ALINTERI JOURNAL OF AGRICULTURE SCIENCES, vol.34, no.2, pp.188-193, 2019 (Journal Indexed in ESCI) identifier

  • Publication Type: Article / Article
  • Volume: 34 Issue: 2
  • Publication Date: 2019
  • Doi Number: 10.28955/alinterizbd.665999
  • Page Numbers: pp.188-193


Investigation of pollen biology (i.e. morphology, viability, germination capacity, development of pollen tube and sperm nuclei) of pomegranates, an andromonoecious species, was aimed in this study with the aid of microscopy. Pollens were collected from the Punica granatum L. cv. 'Caner II' at different phenological stages. Morphological features showed that the pollen is prolate with smooth exine surface. Viability was higher in the staminate flowers but germination capacity was better in the bisexuals. Pollen germination begins after it leaves the microsporangium.
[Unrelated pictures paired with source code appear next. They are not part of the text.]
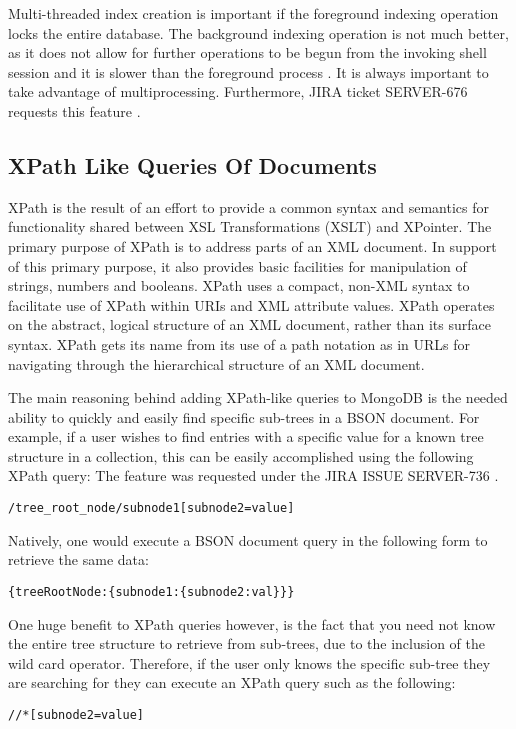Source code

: \documentclass{dependencies/acm_proc_article-sp}
\begin{document}
Multi-threaded index creation is important if the foreground indexing operation locks the entire database.  The background indexing operation is not much better, as it does not allow for further operations to be begun from the invoking shell session and it is slower than the foreground process \cite{17}.  It is always important to take advantage of multiprocessing.
Furthermore, JIRA ticket SERVER-676 requests this feature \cite{8}.

\subsection{XPath Like Queries Of Documents}
XPath is the result of an effort to provide a common syntax and semantics for functionality shared between XSL Transformations (XSLT) and XPointer.
The primary purpose of XPath is to address parts of an XML document\cite{10}.
In support of this primary purpose, it also provides basic facilities for manipulation of strings, numbers and booleans.
XPath uses a compact, non-XML syntax to facilitate use of XPath within URIs and XML attribute values.
XPath operates on the abstract, logical structure of an XML document, rather than its surface syntax.
XPath gets its name from its use of a path notation as in URLs for navigating through the hierarchical structure of an XML document.

The main reasoning behind adding XPath-like queries to MongoDB is the needed ability to quickly and easily find specific sub-trees in a BSON document.
For example, if a user wishes to find entries with a specific value for a known tree structure in a collection, this can be easily accomplished using the following XPath query:
The feature was requested under the JIRA ISSUE SERVER-736 \cite{15}.

\begin{lstlisting}
/tree_root_node/subnode1[subnode2=value]
\end{lstlisting}
Natively, one would execute a BSON document query in the following form to retrieve the same data:
\begin{lstlisting}
{treeRootNode:{subnode1:{subnode2:val}}}
\end{lstlisting}
One huge benefit to XPath queries however, is the fact that you need not know the entire tree structure to retrieve from sub-trees, due to the inclusion of the wild card operator.
Therefore, if the user only knows the specific sub-tree they are searching for they can execute an XPath query such as the following:
\begin{lstlisting}
//*[subnode2=value]
\end{lstlisting}
\end{document}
During pollen tube elongation, the pollen cytoplasm, vegetative nucleus and generative cells are transported within the pollen tube. Before entering the pollen tube, the generative cell undergoes mitosis and form two haploid generative cells. Differences in pollen viability and germination ratio of the flower types were found to be insignificant. Polar length was maximum (28.5 mu m) in both sexual morphs and minimum (26.8 mu m) in the perfect flower. The width of pollen grains ranged from 15.9 mu m to 17.1 mu m in both types. Perfect and functional male flowers had small pollen (15.9-27.3 mu m) with grooves on the surface without perforations. The surface displayed regular continuities where it was between the protrusions. The surface of pollen grains from both of flowers was striate, with more parallel longitudinal ridges in functional male flower. The pollen from both sexes is about the same size. These findings not only provide information on basic features of pomegranate pollen and its pollination biology, but also can help understand breeding and decide strategies to develop better cultivars.